The Rolls-Royce Light Twenty 1905: 26350
by John Kennedy
This car, a four cylinder Rolls-Royce Light 20, is one of only two surviving examples of the model. It was the third such car to be built and the first production model; it is one of the earliest surviving Rolls-Royce motor cars. First registered by Charles Rolls in December 1905, it is similar to the two prototype cars which he and Percy Northey drove in the first Isle of Man Tourist Trophy Race in September of that year.
This car was discovered in 1945 at the old Henry Royce home of Brae Cottage in Knutsford, Cheshire. The first owner was Charles H. Benton, from the same town.

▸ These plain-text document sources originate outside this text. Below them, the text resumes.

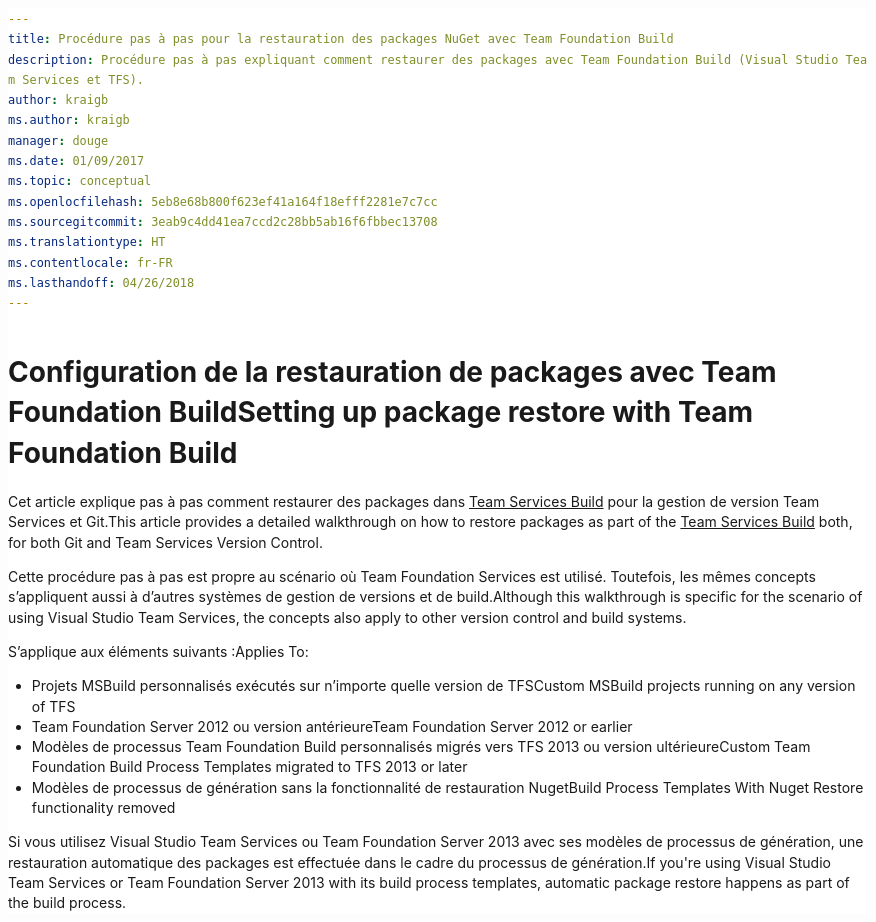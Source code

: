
 ```yaml
---
title: Procédure pas à pas pour la restauration des packages NuGet avec Team Foundation Build
description: Procédure pas à pas expliquant comment restaurer des packages avec Team Foundation Build (Visual Studio Team Services et TFS).
author: kraigb
ms.author: kraigb
manager: douge
ms.date: 01/09/2017
ms.topic: conceptual
ms.openlocfilehash: 5eb8e68b800f623ef41a164f18efff2281e7c7cc
ms.sourcegitcommit: 3eab9c4dd41ea7ccd2c28bb5ab16f6fbbec13708
ms.translationtype: HT
ms.contentlocale: fr-FR
ms.lasthandoff: 04/26/2018
---
```

# <a name="setting-up-package-restore-with-team-foundation-build"></a><span data-ttu-id="11f9e-103">Configuration de la restauration de packages avec Team Foundation Build</span><span class="sxs-lookup"><span data-stu-id="11f9e-103">Setting up package restore with Team Foundation Build</span></span>

<span data-ttu-id="11f9e-104">Cet article explique pas à pas comment restaurer des packages dans [Team Services Build](/vsts/build-release/index) pour la gestion de version Team Services et Git.</span><span class="sxs-lookup"><span data-stu-id="11f9e-104">This article provides a detailed walkthrough on how to restore packages as part of the [Team Services Build](/vsts/build-release/index) both, for both Git and Team Services Version Control.</span></span>

<span data-ttu-id="11f9e-105">Cette procédure pas à pas est propre au scénario où Team Foundation Services est utilisé. Toutefois, les mêmes concepts s’appliquent aussi à d’autres systèmes de gestion de versions et de build.</span><span class="sxs-lookup"><span data-stu-id="11f9e-105">Although this walkthrough is specific for the scenario of using Visual Studio Team Services, the concepts also apply to other version control and build systems.</span></span>

<span data-ttu-id="11f9e-106">S’applique aux éléments suivants :</span><span class="sxs-lookup"><span data-stu-id="11f9e-106">Applies To:</span></span>

- <span data-ttu-id="11f9e-107">Projets MSBuild personnalisés exécutés sur n’importe quelle version de TFS</span><span class="sxs-lookup"><span data-stu-id="11f9e-107">Custom MSBuild projects running on any version of TFS</span></span>
- <span data-ttu-id="11f9e-108">Team Foundation Server 2012 ou version antérieure</span><span class="sxs-lookup"><span data-stu-id="11f9e-108">Team Foundation Server 2012 or earlier</span></span>
- <span data-ttu-id="11f9e-109">Modèles de processus Team Foundation Build personnalisés migrés vers TFS 2013 ou version ultérieure</span><span class="sxs-lookup"><span data-stu-id="11f9e-109">Custom Team Foundation Build Process Templates migrated to TFS 2013 or later</span></span>
- <span data-ttu-id="11f9e-110">Modèles de processus de génération sans la fonctionnalité de restauration Nuget</span><span class="sxs-lookup"><span data-stu-id="11f9e-110">Build Process Templates With Nuget Restore functionality removed</span></span>

<span data-ttu-id="11f9e-111">Si vous utilisez Visual Studio Team Services ou Team Foundation Server 2013 avec ses modèles de processus de génération, une restauration automatique des packages est effectuée dans le cadre du processus de génération.</span><span class="sxs-lookup"><span data-stu-id="11f9e-111">If you're using Visual Studio Team Services or Team Foundation Server 2013 with its build process templates, automatic package restore happens as part of the build process.</span></span>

This model, the only true early sports car made by Rolls-Royce, was raced in Ireland, the Isle of Man and the USA between 1905 and 1907, enabling Rolls-Royce cars to gain an early reputation by taking second place in the 1905 Isle of Man Tourist Trophy race, winning the 1906 Isle of Man TT Race and also winning various sprint races at Empire City Track, New York and Ormond Beach, Florida. Rolls himself drove the cars on many of these occasions and also beat the Monte-Carlo to London record in a Light 20 in May 1906. This actual car was never raced.
When Rolls-Royce introduced their Silver Ghost model in 1907, the company ceased production of all other models. No more than 40 examples of this early 20 horsepower model were built, even though, by their early racing successes, they helped to give Rolls-Royce its reputation for quiet and reliable cars.
This car was originally restored in 1953 by Stanley Sears, who acquired the car in 1945 and retained it until 1983. It was acquired by the present owners in 1987, since when the engine and running gear have been completely overhauled.
In 1990 the car travelled to France to take part in 80th anniversary commemoration of the first two-way non-stop flight across the Channel (by Charles Rolls) and was received with great interest at Sangatte, near Calais, where Eurotunnel held a reception to mark the occasion, then at Reims, where the champagne firm of Ruinart, who had presented Rolls with a cup in 1910, held a special dinner at their historic cellars to commemorate the event.
On at least seven occasions, including September 2005, when both the car and the TT were celebrating their centenary, this Light 20 has taken part in commemorative runs of the Isle of Man Tourist Trophy races.
It is still capable of speeds of up to 60 miles per hour (100 Km/H).
During 2002, this car took part in the Windsor Jubilee celebrations, then was the first early Rolls-Royce motor car to visit the new Rolls-Royce factory near Goodwood. In November 2002 it had a special invitation to participate in its first ever London-Brighton run, where it finished in a running time of some three and a half hours in spite of traffic conditions.
On 4th May 2004 this car was present at the special lunch held at the Midland Hotel, Manchester, to commemorate the centenary of the first meeting between Charles Rolls and Henry Royce. In September 2005, the car again visited the Isle of Man, this time to celebrate its own centenary along with the centenary of the Isle of Man TT. Again the car traversed the original route, this time with the grandson of John Napier, who drove the Arrol Johnson to victory in the original event in which a Light 20 driven by Percy Northey came in as runner up. The car returned to the Isle of Man in September 2006, this time to celebrate the centenary of the TT win by Charles Rolls in a sister car.
In January 2007 it travelled to America to drive along Ormond Beach in Florida, celebrating 100 years since the Rolls-Royce win in beach races with a sister car in January 1907.